__Provided data__:
----------------------------------------

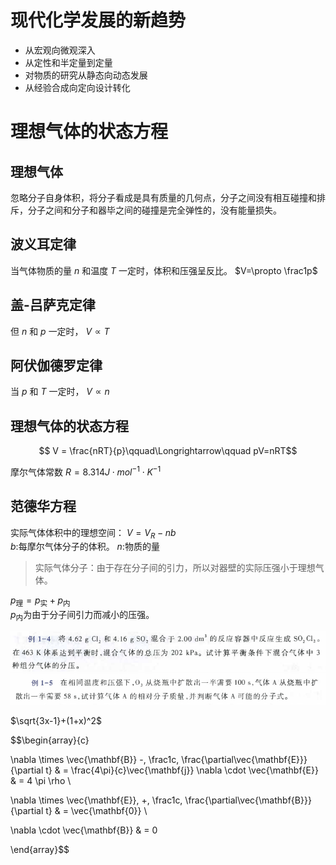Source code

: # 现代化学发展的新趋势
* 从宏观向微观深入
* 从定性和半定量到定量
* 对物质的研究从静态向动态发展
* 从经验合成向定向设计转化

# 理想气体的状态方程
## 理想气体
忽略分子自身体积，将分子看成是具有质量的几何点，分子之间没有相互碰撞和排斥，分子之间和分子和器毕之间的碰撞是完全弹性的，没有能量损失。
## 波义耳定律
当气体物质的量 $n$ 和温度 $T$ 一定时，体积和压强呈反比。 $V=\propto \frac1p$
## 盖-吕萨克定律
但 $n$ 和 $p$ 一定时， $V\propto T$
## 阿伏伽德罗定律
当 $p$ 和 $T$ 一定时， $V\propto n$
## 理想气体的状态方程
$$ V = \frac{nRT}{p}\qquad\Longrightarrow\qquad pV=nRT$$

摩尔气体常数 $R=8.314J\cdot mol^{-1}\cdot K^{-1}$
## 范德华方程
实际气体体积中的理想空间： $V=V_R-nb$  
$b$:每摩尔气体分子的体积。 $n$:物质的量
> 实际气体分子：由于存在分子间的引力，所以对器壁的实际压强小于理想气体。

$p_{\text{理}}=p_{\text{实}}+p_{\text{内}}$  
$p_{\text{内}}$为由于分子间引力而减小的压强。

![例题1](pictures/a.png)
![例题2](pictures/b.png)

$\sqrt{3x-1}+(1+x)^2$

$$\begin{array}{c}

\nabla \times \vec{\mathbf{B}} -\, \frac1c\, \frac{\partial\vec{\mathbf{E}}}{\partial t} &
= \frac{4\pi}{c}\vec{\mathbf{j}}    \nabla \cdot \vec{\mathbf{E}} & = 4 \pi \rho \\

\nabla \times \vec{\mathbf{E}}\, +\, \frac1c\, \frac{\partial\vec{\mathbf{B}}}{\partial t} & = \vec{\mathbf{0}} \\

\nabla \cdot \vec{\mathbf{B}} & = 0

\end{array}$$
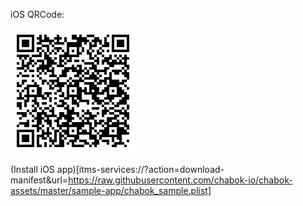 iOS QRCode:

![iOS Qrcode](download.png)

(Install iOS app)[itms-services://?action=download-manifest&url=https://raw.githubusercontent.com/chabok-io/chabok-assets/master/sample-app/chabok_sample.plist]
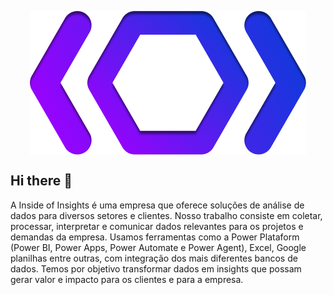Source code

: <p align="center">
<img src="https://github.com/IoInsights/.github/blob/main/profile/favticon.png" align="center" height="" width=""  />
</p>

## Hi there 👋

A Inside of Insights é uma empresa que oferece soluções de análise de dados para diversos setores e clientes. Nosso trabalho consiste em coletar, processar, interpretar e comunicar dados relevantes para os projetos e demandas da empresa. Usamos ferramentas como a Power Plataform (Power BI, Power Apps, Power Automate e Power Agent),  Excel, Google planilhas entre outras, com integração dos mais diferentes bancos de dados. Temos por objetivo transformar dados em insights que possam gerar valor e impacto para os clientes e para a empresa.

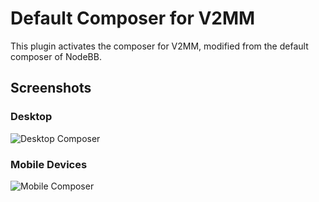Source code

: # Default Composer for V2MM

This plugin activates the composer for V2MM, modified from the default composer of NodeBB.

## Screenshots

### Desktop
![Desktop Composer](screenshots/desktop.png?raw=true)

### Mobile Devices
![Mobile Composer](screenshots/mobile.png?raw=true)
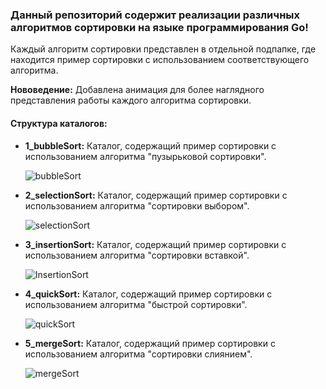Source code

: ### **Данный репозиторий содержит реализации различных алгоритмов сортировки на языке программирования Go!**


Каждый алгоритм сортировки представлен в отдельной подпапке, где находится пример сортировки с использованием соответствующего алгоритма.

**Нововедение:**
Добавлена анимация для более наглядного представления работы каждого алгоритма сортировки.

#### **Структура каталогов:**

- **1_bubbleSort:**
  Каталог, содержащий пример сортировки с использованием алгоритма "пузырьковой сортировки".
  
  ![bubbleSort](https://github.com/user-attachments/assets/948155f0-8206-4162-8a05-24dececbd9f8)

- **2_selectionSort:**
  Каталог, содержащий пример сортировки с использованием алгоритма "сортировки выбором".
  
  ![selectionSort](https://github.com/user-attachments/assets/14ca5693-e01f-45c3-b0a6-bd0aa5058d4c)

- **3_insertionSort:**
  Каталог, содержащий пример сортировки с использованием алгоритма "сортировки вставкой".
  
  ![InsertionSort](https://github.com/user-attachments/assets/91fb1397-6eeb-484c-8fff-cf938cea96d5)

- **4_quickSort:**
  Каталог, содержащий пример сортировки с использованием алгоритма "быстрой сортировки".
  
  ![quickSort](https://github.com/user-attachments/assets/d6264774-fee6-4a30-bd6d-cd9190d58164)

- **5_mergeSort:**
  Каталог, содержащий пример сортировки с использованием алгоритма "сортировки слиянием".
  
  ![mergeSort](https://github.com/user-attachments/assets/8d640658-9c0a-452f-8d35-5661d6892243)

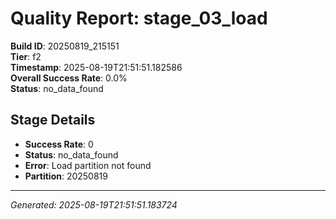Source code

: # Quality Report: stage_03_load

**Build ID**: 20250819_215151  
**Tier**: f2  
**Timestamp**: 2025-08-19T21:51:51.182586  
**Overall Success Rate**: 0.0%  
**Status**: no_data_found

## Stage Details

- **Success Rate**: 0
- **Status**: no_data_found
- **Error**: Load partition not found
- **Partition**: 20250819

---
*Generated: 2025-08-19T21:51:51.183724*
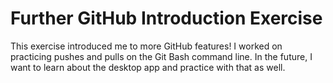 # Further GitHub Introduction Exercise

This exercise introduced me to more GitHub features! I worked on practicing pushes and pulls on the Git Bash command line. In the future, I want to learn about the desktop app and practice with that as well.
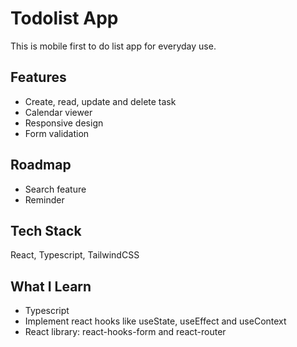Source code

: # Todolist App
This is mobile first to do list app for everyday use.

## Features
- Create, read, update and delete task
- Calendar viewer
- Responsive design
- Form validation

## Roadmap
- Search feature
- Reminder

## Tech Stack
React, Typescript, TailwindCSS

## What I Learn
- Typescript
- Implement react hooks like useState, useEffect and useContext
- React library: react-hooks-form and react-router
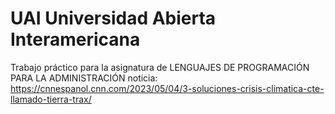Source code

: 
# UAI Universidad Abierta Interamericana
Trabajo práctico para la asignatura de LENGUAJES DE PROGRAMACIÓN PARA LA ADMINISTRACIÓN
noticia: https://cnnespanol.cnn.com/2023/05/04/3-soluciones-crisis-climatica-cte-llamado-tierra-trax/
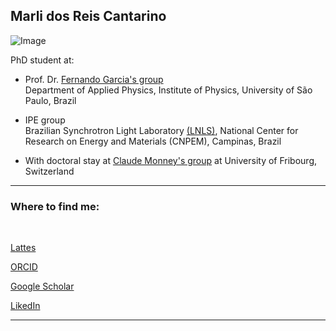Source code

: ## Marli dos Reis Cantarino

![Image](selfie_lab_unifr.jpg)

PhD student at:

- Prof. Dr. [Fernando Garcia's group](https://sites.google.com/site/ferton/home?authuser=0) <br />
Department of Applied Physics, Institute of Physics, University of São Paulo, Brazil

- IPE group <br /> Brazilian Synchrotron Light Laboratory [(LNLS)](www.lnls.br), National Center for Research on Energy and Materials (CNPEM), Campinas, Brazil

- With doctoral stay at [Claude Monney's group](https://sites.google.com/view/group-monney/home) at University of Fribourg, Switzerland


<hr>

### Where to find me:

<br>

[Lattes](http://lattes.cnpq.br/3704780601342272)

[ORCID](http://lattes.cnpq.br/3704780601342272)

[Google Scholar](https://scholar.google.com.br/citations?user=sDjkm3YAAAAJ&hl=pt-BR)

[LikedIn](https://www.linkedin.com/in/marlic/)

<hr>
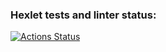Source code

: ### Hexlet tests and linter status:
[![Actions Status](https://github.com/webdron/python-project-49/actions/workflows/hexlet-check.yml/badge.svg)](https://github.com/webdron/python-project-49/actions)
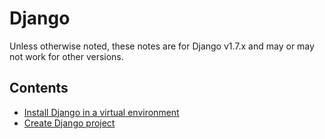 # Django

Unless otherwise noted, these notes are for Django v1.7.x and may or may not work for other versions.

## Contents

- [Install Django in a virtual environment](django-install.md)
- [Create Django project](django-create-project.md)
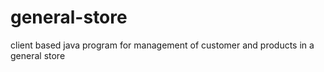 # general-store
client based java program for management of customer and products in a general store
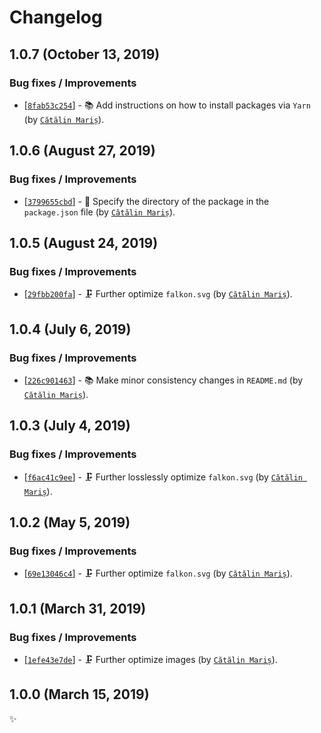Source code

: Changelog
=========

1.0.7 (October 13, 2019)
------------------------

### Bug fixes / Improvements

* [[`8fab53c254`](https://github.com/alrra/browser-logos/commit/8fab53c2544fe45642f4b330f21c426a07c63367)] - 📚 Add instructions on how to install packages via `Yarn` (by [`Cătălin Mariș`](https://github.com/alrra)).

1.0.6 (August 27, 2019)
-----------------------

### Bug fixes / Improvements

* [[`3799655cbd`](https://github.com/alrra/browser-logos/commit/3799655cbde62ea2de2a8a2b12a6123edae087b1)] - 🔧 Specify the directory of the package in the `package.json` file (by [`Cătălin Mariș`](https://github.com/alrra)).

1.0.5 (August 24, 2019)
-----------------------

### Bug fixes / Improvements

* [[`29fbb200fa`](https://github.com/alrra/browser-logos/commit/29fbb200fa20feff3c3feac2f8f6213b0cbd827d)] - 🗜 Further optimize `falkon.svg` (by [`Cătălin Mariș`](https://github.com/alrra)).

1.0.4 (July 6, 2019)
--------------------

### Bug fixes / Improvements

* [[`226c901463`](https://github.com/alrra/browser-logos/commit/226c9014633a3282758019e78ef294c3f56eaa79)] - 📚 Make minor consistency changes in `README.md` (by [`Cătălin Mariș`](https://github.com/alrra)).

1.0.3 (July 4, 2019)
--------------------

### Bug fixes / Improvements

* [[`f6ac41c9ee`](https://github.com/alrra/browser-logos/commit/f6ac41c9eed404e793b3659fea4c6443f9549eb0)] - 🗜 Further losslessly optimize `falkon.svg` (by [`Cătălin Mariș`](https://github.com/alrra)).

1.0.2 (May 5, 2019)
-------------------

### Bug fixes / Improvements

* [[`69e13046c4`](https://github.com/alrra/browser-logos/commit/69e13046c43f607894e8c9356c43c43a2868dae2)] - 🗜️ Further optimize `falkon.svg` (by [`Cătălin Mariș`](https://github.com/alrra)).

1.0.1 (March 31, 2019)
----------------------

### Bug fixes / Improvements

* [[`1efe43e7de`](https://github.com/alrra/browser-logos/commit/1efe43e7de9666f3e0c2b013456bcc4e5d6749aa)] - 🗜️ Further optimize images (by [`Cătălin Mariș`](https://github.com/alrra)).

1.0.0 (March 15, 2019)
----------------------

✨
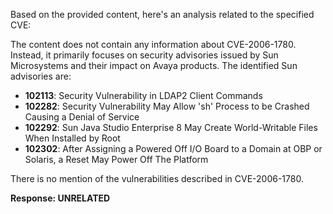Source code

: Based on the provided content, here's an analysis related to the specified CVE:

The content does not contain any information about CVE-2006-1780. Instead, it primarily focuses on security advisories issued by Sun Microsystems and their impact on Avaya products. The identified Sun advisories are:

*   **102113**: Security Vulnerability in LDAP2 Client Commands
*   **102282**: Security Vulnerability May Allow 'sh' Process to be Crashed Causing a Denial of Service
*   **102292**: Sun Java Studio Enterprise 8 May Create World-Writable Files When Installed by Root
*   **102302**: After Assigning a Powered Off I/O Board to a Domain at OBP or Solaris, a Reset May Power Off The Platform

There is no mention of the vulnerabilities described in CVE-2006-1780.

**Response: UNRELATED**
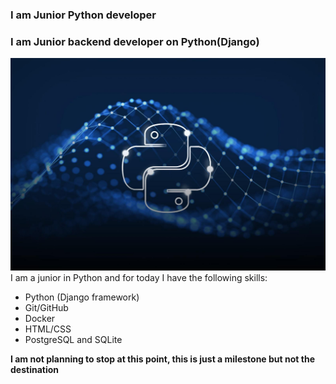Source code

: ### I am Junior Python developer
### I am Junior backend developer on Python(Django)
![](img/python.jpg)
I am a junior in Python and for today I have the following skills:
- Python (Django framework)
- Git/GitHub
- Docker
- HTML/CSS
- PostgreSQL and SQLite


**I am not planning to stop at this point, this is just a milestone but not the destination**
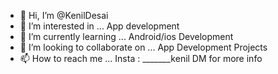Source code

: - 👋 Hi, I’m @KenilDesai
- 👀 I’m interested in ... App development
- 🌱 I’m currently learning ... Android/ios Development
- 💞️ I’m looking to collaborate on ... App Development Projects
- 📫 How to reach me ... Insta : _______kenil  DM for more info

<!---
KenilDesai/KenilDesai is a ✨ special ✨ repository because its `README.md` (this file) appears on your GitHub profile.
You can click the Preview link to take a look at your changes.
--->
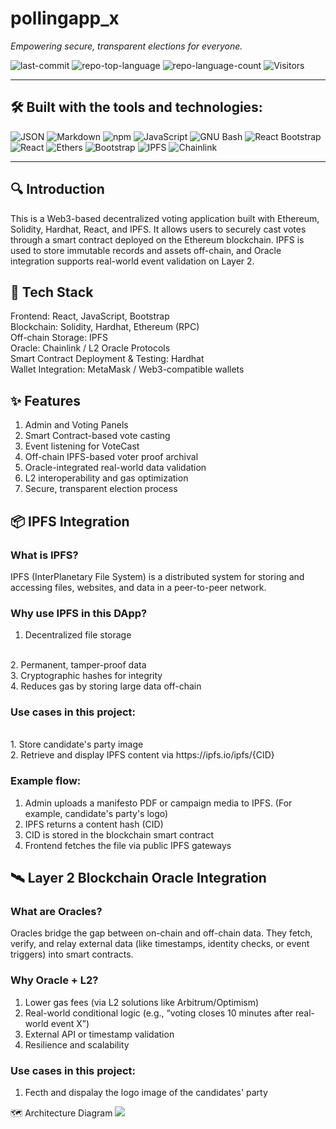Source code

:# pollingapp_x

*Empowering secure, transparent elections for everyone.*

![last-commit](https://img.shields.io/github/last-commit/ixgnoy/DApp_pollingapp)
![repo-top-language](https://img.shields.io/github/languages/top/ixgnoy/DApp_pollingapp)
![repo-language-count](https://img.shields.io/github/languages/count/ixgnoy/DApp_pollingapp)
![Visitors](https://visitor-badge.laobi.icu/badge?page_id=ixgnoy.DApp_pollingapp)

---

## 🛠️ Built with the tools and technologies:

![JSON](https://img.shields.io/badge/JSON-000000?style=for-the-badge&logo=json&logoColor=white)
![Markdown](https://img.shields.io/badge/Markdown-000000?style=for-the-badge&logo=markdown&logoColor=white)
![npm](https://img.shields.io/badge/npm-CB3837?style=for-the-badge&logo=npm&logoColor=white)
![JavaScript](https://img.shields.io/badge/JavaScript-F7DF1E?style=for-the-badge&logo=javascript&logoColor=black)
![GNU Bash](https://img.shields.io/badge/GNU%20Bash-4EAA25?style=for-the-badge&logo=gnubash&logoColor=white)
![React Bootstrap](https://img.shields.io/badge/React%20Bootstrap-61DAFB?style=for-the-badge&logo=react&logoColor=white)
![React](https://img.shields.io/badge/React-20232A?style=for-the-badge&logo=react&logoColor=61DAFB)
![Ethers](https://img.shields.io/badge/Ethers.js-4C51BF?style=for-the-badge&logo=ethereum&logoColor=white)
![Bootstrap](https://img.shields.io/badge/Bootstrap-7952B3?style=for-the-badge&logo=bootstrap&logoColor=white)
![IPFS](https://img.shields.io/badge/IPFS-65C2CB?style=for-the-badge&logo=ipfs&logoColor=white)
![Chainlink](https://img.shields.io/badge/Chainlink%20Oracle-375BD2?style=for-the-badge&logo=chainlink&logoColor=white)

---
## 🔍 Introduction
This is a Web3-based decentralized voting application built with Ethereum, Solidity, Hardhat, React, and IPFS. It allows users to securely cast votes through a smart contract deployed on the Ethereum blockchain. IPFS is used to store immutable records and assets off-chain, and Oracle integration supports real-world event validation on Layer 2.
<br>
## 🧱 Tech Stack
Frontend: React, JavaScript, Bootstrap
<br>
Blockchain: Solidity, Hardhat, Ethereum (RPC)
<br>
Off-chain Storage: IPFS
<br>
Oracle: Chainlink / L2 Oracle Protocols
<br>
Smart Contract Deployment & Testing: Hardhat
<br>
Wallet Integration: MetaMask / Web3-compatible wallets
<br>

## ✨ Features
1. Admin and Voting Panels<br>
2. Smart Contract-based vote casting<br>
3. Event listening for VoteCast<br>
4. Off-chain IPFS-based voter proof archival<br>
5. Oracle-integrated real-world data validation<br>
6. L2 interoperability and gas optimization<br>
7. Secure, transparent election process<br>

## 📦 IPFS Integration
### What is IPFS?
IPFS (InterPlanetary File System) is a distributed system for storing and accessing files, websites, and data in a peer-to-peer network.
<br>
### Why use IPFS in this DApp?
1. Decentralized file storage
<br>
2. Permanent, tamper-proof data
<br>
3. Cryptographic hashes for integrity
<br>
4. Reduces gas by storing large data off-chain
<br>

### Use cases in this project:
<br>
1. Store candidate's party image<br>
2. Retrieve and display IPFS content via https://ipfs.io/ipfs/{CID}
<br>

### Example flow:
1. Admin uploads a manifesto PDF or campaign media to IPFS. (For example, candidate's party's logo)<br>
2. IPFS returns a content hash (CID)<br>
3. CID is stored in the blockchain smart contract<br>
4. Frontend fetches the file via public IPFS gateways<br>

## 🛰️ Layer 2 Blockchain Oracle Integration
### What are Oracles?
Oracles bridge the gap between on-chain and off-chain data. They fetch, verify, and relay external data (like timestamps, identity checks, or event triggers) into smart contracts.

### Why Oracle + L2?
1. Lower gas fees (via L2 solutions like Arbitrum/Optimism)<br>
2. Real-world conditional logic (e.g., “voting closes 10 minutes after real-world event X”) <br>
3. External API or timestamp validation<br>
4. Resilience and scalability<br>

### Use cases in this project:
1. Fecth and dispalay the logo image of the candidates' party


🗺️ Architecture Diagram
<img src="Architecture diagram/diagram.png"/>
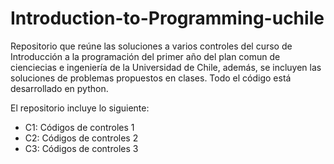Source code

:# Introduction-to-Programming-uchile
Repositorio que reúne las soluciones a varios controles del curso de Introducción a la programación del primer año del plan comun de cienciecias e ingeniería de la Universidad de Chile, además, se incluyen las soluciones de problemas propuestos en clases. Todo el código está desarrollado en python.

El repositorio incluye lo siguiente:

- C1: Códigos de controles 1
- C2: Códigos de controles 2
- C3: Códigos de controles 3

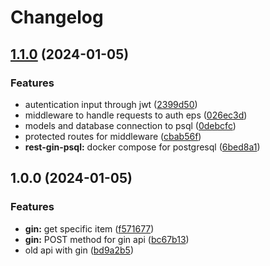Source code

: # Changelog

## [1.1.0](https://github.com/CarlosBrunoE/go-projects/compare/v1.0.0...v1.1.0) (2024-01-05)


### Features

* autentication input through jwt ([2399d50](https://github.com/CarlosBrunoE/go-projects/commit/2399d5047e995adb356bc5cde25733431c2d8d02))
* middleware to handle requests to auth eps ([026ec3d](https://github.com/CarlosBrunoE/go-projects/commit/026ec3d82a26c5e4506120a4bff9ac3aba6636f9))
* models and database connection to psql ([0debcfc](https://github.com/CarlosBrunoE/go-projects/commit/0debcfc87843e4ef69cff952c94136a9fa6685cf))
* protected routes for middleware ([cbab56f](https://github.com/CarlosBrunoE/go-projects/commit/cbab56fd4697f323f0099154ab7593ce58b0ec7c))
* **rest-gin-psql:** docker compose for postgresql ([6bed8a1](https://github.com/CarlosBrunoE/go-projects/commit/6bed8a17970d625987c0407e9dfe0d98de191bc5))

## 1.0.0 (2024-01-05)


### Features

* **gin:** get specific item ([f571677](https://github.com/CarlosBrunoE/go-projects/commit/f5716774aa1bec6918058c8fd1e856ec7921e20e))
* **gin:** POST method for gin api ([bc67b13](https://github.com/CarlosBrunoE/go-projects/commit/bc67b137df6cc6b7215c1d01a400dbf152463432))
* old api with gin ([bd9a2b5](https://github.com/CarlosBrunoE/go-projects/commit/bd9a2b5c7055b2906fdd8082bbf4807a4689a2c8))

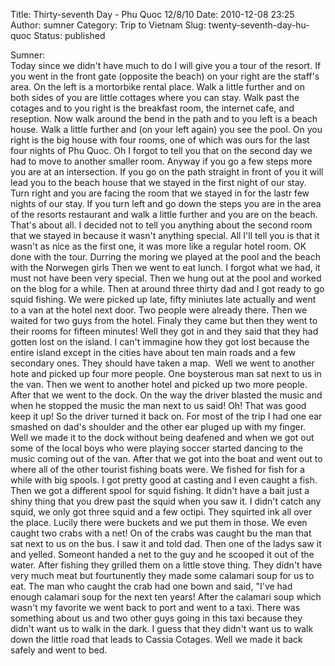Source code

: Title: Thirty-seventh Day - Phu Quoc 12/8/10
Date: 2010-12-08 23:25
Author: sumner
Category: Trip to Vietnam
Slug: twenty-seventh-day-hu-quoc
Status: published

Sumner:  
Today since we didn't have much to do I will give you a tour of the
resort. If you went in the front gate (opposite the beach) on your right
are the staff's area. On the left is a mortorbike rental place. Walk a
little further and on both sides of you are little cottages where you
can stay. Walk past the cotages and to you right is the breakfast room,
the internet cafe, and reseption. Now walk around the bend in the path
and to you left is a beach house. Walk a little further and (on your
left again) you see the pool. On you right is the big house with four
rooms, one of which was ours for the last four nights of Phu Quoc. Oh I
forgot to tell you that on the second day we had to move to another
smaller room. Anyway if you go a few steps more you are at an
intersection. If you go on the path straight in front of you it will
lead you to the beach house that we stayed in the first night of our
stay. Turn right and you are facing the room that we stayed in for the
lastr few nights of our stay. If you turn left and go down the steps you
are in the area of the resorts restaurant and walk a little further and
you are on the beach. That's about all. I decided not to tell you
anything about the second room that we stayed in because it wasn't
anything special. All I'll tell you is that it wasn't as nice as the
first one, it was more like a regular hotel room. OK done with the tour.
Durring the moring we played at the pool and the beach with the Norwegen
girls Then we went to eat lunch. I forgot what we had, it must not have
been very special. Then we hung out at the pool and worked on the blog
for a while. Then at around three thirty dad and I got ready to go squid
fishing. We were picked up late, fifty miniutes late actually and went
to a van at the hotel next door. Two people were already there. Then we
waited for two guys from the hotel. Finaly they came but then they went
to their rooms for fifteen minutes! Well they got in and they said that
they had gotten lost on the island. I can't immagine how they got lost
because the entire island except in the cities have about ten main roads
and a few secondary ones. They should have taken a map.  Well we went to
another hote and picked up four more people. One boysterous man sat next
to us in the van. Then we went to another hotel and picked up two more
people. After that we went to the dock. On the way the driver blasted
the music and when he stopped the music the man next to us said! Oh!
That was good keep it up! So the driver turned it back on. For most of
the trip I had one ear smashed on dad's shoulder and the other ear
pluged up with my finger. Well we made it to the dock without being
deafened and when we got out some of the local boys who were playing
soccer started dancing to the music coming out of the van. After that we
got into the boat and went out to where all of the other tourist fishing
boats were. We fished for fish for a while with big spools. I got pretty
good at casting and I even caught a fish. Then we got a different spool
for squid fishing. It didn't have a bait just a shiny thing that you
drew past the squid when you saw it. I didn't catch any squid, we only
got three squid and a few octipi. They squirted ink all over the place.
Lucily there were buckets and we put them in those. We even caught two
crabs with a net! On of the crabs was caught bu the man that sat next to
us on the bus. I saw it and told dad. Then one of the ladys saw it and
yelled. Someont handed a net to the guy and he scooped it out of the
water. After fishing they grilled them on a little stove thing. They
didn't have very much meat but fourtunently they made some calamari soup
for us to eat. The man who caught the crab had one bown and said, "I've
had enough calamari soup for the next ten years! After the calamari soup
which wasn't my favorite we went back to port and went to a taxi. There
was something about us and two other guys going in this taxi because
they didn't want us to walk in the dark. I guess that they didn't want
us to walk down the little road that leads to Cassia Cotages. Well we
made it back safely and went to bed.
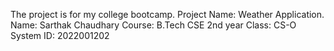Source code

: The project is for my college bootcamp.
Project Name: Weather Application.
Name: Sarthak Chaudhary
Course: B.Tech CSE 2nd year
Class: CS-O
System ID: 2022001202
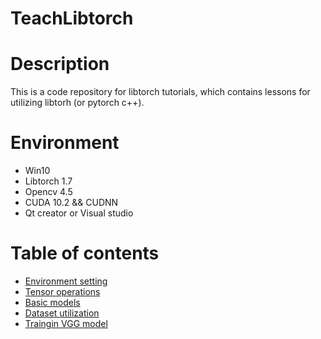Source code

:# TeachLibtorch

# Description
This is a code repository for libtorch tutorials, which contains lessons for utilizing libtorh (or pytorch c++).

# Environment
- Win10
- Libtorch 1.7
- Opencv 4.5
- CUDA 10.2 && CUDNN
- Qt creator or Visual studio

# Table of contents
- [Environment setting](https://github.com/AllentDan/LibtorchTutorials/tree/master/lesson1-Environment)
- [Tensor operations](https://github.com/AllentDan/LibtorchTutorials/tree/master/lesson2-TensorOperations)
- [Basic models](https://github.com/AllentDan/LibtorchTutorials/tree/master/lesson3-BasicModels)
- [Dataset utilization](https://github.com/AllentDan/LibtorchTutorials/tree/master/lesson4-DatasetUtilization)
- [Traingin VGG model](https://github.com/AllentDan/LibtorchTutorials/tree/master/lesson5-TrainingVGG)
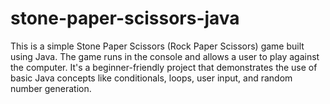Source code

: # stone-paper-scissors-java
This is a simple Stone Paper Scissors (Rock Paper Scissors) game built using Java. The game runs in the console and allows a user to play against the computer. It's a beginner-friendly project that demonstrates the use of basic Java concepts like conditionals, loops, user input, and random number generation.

----------------------------------------

__Required action__:
Output each line of the listing above that has "tree".

__Answer box__:
- [Environment setting](https://github.com/AllentDan/LibtorchTutorials/tree/master/lesson1-Environment)
- [Tensor operations](https://github.com/AllentDan/LibtorchTutorials/tree/master/lesson2-TensorOperations)
- [Basic models](https://github.com/AllentDan/LibtorchTutorials/tree/master/lesson3-BasicModels)
- [Dataset utilization](https://github.com/AllentDan/LibtorchTutorials/tree/master/lesson4-DatasetUtilization)
- [Traingin VGG model](https://github.com/AllentDan/LibtorchTutorials/tree/master/lesson5-TrainingVGG)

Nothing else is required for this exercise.